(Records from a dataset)
^^^^
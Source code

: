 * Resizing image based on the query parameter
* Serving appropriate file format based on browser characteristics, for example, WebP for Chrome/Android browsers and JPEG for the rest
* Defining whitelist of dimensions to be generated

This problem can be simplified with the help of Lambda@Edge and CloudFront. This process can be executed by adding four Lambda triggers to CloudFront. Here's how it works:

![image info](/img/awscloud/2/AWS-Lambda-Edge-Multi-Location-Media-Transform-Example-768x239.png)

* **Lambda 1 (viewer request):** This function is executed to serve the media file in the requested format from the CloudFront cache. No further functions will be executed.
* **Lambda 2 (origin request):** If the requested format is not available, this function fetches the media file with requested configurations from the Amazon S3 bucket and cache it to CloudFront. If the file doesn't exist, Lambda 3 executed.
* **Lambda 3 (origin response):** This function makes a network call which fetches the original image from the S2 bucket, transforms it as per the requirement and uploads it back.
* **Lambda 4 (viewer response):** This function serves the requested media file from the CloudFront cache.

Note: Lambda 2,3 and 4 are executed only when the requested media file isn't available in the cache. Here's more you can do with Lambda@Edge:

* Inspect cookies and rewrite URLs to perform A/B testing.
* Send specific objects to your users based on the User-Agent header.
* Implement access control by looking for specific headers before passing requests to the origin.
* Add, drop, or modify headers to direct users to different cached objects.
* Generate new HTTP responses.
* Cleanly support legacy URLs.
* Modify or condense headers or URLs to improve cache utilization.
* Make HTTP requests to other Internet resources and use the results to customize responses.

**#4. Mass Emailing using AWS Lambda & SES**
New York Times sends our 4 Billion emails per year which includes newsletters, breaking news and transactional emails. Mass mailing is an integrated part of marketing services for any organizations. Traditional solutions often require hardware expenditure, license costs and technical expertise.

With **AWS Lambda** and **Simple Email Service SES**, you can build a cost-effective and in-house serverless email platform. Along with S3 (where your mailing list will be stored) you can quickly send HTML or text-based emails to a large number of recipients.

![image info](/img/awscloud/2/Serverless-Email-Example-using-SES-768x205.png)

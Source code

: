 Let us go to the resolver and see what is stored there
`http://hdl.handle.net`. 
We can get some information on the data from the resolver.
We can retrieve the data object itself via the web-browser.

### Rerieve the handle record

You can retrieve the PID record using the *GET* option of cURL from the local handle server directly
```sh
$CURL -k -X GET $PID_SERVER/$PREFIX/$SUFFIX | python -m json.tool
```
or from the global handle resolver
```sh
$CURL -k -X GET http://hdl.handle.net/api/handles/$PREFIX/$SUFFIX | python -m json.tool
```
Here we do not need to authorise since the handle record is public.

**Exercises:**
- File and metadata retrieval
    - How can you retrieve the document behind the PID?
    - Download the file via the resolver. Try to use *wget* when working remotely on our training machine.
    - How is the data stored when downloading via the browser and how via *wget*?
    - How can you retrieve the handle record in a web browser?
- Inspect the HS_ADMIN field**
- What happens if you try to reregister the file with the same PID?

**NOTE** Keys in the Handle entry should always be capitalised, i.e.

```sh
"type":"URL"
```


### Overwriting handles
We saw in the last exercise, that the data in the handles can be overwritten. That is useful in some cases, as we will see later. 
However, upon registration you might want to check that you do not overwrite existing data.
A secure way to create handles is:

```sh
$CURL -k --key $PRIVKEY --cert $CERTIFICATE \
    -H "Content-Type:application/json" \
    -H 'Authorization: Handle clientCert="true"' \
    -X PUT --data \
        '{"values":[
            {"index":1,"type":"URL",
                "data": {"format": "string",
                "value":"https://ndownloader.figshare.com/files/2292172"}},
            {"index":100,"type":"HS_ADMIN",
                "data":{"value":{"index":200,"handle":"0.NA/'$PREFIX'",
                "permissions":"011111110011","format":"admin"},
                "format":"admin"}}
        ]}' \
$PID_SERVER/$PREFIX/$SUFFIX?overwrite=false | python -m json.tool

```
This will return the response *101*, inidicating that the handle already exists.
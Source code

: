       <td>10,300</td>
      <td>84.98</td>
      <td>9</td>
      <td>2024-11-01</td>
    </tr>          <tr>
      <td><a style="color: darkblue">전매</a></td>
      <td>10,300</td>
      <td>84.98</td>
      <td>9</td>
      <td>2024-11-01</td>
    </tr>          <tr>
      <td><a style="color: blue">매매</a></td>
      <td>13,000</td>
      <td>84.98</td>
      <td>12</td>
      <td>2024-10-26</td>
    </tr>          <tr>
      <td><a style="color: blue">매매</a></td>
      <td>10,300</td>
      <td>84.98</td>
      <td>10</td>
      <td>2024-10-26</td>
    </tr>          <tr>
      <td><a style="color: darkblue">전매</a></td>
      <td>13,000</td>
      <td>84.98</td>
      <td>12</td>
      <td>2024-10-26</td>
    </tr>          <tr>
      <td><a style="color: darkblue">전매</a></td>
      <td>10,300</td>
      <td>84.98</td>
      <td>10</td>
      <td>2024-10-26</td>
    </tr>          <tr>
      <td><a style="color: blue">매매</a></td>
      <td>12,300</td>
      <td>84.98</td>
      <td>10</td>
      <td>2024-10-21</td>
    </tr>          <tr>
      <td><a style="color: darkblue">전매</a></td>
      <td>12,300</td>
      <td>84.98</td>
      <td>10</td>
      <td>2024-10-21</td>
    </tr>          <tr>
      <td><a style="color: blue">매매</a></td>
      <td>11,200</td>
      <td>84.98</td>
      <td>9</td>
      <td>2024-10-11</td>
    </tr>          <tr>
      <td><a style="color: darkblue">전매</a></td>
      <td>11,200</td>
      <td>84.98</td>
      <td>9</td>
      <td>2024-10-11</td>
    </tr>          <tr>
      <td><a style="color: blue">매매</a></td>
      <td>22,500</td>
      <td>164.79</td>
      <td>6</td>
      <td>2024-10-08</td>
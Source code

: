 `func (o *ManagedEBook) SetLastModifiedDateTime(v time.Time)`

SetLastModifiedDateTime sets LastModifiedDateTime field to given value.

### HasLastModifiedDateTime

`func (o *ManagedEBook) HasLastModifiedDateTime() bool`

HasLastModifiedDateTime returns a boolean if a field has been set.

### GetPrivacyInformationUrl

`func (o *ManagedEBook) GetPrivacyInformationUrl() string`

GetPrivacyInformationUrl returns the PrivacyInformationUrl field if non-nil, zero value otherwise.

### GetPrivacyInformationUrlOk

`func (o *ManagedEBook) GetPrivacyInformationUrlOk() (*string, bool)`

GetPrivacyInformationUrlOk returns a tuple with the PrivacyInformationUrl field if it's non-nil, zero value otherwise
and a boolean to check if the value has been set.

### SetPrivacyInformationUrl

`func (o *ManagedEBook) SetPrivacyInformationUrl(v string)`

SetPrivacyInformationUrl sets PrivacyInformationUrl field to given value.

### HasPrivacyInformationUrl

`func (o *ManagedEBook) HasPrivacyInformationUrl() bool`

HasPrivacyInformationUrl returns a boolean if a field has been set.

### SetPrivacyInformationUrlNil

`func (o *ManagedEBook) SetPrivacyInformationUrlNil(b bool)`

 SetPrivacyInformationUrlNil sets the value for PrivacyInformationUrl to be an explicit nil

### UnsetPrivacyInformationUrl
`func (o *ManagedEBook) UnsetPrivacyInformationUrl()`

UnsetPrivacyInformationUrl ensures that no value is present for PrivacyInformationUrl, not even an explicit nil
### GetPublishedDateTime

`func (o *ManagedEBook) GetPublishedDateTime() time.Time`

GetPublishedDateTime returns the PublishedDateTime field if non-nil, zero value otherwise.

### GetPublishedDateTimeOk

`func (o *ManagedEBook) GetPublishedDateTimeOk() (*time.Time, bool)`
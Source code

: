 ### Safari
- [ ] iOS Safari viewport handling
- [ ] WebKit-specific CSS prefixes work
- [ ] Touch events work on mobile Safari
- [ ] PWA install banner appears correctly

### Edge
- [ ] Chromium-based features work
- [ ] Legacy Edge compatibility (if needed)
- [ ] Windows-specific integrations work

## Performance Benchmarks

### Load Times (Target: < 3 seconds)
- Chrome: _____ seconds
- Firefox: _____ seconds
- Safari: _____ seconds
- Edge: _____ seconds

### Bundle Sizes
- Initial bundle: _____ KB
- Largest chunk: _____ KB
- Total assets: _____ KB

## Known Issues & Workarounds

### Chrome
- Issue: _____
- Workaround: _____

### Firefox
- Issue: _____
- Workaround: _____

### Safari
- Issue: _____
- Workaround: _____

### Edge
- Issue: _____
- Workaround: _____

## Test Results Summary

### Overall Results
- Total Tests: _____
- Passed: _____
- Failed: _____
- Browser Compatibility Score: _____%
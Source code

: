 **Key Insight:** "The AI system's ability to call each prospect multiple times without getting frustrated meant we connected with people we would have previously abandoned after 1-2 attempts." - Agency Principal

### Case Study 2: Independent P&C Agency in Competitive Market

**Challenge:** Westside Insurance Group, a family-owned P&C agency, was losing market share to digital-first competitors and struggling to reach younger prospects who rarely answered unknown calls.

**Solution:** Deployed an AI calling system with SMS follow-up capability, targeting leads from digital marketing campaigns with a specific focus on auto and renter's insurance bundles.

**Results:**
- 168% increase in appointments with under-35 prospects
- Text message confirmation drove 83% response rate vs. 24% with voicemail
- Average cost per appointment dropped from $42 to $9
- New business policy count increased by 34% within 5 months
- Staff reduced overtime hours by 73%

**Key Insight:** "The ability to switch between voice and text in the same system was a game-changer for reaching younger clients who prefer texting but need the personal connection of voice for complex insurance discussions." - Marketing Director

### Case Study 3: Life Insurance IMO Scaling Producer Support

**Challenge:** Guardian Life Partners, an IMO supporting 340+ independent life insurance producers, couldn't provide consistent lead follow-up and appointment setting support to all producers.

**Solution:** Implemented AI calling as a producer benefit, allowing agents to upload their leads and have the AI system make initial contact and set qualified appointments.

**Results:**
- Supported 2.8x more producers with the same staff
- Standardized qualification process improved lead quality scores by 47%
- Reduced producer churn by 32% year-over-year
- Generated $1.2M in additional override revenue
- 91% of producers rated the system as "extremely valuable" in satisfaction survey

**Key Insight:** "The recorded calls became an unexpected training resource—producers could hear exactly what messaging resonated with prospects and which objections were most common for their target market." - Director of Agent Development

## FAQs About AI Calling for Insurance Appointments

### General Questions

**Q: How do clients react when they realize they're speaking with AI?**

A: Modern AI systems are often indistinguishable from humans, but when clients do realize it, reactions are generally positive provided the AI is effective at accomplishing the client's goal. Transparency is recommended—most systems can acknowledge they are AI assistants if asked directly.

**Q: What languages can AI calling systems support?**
^^^^
◆ **WHAT THIS TASK INVOLVES**
Above are the lines; repeat exactly the ones from the line containing "improve cache utilization." down to the line containing "Lambda & SES**", both inclusive.

◆ **ANSWER TO THE EXERCISE**
* Modify or condense headers or URLs to improve cache utilization.
* Make HTTP requests to other Internet resources and use the results to customize responses.

**#4. Mass Emailing using AWS Lambda & SES**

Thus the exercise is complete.